- [PROBLEM]
Check each line of the entries below for the word "ampx", and copy out the ones that have it.

Data items:

────────────────

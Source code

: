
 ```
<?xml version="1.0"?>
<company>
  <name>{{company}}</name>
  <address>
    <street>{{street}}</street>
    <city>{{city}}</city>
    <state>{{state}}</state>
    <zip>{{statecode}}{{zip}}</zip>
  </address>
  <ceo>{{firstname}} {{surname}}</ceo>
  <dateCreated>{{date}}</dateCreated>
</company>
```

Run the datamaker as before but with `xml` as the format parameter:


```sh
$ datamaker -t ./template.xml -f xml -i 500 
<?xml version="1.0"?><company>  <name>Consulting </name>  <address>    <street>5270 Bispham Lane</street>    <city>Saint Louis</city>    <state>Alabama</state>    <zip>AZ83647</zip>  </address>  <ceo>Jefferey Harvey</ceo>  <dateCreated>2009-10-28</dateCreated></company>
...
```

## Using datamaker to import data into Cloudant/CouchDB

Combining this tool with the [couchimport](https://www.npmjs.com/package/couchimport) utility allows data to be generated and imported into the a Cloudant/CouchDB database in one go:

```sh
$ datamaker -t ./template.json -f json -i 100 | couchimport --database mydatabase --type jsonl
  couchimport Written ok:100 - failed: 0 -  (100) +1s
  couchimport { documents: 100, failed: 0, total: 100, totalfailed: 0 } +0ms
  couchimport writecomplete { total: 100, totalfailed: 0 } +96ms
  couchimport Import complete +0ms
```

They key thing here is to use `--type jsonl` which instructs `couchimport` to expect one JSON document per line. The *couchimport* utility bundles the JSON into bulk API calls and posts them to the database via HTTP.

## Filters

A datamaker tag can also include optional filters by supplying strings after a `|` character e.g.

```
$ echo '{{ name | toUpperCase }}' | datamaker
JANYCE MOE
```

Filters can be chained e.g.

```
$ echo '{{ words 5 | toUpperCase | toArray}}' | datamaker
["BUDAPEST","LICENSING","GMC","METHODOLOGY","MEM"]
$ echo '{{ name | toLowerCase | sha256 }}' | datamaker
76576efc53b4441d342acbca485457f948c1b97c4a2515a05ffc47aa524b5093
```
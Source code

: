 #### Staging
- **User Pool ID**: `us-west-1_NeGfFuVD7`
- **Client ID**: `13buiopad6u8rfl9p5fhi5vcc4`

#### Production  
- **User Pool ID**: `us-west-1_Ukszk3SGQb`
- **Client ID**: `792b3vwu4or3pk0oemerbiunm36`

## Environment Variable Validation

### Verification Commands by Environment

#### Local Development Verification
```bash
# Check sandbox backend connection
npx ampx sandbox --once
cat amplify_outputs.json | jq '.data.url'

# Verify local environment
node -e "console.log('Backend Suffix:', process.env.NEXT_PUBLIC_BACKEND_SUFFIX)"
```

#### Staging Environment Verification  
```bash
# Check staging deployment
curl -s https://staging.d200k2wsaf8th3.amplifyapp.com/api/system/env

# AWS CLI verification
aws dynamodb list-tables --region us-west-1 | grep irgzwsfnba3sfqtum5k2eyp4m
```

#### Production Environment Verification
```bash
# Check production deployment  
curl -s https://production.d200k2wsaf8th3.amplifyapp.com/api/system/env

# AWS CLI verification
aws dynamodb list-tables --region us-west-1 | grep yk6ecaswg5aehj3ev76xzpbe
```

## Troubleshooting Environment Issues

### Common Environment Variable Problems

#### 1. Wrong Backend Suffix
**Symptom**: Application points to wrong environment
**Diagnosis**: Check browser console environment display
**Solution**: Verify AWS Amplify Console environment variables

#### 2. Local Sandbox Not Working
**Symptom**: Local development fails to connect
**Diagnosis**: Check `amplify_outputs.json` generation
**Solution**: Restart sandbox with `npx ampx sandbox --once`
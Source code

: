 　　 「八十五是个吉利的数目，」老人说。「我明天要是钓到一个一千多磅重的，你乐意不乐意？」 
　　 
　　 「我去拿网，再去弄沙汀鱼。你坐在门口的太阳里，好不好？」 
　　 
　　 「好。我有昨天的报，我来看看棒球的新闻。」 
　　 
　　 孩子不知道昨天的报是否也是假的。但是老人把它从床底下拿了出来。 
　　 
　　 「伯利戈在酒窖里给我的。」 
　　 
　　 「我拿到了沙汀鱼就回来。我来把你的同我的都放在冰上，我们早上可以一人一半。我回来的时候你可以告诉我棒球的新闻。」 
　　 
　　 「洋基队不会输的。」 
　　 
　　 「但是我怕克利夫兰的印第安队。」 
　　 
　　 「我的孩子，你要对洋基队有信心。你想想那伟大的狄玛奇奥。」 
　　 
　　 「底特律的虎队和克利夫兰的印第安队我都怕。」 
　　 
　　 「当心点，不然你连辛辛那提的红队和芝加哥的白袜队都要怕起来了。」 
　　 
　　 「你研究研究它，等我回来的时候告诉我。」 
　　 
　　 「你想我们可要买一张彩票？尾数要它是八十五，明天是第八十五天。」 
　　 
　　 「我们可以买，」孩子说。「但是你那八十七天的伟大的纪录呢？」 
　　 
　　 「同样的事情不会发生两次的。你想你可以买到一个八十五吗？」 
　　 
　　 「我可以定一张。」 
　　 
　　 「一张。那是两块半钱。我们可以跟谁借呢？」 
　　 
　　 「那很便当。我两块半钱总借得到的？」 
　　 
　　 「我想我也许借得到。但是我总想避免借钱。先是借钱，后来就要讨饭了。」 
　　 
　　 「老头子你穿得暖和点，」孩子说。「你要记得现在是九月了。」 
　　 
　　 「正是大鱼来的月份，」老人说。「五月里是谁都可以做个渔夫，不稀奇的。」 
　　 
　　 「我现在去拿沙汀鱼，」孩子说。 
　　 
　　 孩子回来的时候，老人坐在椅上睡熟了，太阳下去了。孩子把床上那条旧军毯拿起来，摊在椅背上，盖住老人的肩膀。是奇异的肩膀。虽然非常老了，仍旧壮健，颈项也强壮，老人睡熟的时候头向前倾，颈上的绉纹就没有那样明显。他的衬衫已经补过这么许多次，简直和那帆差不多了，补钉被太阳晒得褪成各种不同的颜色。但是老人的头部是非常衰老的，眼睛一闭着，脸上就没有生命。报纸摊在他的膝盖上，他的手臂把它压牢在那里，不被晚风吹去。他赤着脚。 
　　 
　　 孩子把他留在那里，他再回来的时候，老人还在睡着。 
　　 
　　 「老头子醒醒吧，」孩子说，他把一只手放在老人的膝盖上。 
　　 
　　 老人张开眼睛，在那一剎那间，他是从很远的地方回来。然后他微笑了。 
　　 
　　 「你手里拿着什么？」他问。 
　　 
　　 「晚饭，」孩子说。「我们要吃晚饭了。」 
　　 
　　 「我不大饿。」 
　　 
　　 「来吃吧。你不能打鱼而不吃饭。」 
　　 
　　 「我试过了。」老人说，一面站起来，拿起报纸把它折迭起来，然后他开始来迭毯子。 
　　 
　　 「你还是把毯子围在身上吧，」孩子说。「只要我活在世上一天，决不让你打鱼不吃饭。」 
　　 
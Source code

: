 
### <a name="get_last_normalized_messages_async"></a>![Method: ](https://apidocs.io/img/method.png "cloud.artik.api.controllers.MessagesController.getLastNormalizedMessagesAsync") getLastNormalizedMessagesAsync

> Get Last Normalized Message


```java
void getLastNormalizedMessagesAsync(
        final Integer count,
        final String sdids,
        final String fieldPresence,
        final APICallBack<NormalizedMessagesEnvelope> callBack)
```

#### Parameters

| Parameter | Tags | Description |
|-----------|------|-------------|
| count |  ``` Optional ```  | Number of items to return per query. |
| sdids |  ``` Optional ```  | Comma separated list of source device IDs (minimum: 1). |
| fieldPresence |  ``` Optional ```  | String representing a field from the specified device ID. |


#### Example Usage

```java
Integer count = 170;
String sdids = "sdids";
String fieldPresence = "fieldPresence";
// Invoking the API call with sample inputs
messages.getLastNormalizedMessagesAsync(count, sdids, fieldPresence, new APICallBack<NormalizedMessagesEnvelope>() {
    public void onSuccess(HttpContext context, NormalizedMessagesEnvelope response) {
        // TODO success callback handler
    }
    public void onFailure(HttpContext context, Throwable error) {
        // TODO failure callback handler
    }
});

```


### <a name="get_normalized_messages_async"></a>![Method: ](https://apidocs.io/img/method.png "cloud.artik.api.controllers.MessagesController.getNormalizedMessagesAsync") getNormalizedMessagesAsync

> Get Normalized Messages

────────────────

- [YOUR SOLUTION]
npx ampx sandbox --once
**Solution**: Restart sandbox with `npx ampx sandbox --once`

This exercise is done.